#### Exercise:
The answer should contain only the lines running from the line with "загрузки виртуальных полей" to the end of the material, reproduced verbatim.
##########
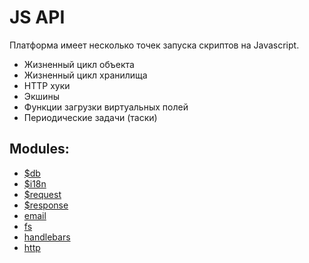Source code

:# JS API


Платформа имеет несколько точек запуска скриптов на Javascript.  
* Жизненный цикл объекта  
* Жизненный цикл хранилища  
* HTTP хуки
* Экшины  
* Функции загрузки виртуальных полей  
* Периодические задачи (таски) 
 



## Modules:
* [$db](./db.html)
* [$i18n](./js.i18n.html)
* [$request](./request.html)
* [$response](./response.html)
* [email](./email.html)
* [fs](./js.fs.html)
* [handlebars](./js.handlebars.html)
* [http](./js.http.html)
##########
#### Answer to this exercise:
* Функции загрузки виртуальных полей  
* Периодические задачи (таски) 
 



## Modules:
* [$db](./db.html)
* [$i18n](./js.i18n.html)
* [$request](./request.html)
* [$response](./response.html)
* [email](./email.html)
* [fs](./js.fs.html)
* [handlebars](./js.handlebars.html)
* [http](./js.http.html)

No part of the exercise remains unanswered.